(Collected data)
---+---
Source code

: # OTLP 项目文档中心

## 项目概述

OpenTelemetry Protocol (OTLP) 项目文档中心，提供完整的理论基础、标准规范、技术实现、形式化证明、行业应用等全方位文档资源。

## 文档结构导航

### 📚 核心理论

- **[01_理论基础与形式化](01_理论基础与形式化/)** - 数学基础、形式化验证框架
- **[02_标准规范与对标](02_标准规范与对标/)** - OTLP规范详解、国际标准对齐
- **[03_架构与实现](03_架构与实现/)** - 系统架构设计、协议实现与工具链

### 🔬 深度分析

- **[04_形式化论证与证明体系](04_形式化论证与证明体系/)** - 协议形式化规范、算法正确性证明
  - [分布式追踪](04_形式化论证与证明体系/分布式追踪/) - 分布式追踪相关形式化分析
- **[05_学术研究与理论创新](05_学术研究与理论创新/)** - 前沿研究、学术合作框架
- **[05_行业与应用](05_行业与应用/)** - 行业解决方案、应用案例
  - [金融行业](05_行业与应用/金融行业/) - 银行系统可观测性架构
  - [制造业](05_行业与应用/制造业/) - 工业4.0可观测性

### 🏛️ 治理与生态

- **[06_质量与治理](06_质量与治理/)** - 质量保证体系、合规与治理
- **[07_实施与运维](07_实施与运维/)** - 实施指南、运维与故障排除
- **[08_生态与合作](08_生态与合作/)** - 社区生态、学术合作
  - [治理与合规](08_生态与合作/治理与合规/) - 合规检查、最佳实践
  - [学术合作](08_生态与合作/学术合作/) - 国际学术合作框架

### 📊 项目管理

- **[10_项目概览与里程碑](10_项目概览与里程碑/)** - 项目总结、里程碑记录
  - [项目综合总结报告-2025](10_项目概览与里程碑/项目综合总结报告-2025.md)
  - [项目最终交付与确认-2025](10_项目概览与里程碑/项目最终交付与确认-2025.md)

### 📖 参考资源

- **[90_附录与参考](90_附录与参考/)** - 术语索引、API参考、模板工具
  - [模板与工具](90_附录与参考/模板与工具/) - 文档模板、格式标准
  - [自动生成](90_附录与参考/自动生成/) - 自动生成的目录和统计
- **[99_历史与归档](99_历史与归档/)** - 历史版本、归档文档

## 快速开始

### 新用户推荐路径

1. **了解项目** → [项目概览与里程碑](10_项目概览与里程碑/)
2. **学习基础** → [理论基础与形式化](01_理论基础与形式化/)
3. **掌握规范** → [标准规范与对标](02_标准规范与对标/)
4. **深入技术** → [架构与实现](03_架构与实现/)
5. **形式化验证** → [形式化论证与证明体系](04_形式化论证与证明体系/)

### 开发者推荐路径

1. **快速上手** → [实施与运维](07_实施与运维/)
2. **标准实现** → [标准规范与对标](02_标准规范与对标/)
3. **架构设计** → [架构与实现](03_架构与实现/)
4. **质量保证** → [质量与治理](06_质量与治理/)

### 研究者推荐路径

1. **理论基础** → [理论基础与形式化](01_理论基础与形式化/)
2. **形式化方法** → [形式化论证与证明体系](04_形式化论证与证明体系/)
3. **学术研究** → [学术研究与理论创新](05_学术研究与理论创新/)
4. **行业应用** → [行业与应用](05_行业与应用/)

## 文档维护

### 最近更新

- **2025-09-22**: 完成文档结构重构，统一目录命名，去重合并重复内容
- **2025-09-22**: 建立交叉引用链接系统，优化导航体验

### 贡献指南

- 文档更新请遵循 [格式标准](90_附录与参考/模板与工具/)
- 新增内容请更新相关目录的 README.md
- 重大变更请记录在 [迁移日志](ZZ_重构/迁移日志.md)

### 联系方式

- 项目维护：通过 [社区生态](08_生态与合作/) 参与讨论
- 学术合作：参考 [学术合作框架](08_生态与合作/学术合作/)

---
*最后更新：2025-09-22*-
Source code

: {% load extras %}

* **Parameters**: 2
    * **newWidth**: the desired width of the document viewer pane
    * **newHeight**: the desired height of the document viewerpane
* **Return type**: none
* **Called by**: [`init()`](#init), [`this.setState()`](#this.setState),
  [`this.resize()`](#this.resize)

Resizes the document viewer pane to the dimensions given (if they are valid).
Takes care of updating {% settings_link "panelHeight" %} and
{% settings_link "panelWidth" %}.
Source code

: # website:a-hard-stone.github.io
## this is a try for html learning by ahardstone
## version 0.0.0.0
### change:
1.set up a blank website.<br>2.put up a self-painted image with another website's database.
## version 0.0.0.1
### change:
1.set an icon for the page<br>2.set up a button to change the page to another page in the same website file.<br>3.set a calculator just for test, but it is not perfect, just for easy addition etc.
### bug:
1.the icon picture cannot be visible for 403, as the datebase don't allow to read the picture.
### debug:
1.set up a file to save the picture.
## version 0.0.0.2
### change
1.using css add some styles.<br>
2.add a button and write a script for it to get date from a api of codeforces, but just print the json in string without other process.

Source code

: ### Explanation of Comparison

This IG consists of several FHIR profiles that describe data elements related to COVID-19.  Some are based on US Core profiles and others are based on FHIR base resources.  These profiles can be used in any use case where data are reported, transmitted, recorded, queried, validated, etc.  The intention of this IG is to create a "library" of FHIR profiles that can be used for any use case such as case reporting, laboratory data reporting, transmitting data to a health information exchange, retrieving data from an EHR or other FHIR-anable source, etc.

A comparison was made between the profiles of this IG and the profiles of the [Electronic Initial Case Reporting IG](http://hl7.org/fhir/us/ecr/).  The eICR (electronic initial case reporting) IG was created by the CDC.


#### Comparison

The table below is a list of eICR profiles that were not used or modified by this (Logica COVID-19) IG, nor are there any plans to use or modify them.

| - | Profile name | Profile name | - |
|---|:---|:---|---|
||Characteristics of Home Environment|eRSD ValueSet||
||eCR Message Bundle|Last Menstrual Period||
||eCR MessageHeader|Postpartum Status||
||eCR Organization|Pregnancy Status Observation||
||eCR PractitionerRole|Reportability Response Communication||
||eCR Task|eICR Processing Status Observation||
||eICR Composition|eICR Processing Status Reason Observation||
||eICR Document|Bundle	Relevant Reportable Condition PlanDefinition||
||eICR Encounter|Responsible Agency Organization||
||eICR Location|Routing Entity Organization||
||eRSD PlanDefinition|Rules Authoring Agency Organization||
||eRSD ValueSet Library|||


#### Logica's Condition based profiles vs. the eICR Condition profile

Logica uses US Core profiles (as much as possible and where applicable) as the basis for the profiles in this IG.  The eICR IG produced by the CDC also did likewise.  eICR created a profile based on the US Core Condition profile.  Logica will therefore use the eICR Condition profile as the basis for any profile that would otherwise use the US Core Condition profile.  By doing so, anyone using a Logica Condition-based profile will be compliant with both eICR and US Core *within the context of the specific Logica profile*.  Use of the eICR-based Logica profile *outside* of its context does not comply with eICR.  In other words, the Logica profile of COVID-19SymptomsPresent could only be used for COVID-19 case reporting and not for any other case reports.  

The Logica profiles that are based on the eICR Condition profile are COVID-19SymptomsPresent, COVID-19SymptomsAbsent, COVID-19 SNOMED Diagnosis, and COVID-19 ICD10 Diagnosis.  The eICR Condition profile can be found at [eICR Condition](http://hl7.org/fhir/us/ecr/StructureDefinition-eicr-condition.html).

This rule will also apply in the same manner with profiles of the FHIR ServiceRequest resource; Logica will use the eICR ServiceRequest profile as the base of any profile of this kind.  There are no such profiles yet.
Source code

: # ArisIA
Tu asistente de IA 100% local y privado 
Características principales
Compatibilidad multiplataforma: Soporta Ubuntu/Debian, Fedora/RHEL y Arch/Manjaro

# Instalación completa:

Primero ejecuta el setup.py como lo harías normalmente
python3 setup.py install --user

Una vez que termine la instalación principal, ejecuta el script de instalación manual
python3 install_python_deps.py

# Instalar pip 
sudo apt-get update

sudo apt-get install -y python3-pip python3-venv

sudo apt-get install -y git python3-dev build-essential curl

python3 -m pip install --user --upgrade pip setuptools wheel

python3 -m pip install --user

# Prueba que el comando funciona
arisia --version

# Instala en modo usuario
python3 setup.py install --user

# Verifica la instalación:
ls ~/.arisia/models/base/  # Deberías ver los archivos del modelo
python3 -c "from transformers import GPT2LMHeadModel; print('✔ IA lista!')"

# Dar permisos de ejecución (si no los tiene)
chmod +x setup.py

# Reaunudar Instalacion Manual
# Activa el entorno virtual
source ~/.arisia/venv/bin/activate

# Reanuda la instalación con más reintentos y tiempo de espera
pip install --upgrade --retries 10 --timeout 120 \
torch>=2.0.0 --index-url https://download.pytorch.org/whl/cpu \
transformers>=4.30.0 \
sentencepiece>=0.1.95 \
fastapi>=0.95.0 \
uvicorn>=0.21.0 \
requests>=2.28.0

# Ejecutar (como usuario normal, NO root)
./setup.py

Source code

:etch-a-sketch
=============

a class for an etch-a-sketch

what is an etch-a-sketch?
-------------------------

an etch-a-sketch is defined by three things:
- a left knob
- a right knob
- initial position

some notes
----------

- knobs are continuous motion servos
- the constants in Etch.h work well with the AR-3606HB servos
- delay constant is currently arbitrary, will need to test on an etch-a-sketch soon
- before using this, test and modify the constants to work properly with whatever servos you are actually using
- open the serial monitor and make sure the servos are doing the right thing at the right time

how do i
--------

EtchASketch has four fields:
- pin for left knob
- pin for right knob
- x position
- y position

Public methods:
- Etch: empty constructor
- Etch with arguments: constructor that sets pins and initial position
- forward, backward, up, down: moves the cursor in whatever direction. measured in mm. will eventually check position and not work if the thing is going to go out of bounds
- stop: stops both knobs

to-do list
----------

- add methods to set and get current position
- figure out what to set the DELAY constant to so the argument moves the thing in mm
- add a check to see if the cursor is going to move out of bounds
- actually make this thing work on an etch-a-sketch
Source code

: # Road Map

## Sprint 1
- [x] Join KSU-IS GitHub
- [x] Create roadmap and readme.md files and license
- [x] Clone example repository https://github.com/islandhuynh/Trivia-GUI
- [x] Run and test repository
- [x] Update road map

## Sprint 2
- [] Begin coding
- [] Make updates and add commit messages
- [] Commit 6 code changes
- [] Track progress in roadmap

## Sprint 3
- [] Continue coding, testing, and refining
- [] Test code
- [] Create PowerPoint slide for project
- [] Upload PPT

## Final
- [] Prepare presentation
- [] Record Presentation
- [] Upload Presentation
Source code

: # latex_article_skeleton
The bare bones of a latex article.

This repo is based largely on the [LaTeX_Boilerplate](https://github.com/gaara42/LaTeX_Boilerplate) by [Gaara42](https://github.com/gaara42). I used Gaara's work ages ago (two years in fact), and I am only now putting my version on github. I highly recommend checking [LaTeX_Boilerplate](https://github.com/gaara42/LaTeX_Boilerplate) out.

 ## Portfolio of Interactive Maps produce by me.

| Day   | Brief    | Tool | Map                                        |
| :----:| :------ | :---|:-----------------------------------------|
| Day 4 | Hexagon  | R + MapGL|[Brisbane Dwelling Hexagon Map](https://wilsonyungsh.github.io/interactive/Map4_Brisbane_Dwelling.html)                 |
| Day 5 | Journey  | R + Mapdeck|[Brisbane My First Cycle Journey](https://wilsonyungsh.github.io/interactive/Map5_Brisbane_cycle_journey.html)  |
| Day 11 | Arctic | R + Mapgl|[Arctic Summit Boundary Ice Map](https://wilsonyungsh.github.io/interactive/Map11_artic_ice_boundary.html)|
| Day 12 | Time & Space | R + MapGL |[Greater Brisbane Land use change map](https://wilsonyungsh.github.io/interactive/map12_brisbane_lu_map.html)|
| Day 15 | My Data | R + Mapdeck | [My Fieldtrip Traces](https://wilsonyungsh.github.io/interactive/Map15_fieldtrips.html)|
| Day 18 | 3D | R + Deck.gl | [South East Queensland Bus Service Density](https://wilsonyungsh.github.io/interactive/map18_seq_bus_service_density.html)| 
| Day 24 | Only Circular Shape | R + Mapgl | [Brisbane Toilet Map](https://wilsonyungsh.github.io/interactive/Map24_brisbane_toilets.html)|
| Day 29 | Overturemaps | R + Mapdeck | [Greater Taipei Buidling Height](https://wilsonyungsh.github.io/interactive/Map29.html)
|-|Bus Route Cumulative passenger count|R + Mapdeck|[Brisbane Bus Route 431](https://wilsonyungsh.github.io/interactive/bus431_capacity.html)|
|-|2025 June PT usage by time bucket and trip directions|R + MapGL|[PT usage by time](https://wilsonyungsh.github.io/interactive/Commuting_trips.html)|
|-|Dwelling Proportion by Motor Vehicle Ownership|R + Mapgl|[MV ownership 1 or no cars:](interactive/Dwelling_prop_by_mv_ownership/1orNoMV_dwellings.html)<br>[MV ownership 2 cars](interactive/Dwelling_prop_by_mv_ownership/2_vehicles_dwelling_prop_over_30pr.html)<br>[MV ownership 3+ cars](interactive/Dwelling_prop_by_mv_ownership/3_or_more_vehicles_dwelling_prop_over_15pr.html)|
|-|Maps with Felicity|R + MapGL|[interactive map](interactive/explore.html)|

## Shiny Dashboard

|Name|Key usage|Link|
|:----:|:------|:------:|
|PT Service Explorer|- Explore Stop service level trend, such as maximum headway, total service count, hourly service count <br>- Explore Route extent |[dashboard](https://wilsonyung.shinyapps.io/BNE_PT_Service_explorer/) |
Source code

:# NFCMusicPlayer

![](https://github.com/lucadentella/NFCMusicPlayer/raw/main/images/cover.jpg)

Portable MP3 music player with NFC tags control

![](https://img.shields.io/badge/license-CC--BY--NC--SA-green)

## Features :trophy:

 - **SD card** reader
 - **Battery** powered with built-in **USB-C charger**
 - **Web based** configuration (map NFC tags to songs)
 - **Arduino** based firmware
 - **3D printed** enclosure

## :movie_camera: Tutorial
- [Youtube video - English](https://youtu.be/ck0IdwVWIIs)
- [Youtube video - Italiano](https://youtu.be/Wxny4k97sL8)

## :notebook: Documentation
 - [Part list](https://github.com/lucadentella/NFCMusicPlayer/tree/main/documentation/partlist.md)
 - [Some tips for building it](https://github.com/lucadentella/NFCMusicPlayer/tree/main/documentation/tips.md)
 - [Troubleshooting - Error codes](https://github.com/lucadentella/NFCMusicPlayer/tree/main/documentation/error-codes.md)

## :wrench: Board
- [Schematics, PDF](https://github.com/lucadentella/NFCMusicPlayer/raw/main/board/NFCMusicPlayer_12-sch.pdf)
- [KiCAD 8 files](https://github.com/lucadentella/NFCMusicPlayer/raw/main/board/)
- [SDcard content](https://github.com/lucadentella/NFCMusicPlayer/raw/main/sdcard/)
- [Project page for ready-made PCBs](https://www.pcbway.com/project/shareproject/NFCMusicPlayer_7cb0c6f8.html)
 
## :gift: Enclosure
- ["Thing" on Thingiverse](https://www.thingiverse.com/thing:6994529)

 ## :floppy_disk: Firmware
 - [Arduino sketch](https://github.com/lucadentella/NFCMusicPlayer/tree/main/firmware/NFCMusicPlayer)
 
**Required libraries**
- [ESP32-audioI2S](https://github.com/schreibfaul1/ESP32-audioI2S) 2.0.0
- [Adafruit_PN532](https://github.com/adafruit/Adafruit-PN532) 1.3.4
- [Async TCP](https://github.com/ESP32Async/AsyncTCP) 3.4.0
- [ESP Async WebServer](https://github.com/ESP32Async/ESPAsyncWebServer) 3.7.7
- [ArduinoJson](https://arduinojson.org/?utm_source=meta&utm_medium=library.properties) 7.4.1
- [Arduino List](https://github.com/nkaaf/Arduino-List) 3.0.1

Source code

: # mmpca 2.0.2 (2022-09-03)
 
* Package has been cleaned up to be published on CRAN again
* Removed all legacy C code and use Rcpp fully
---+---
» **Exercise prompt**: Show all lines from the data that contain "constructor".

» **Answer area**:
- Etch: empty constructor
- Etch with arguments: constructor that sets pins and initial position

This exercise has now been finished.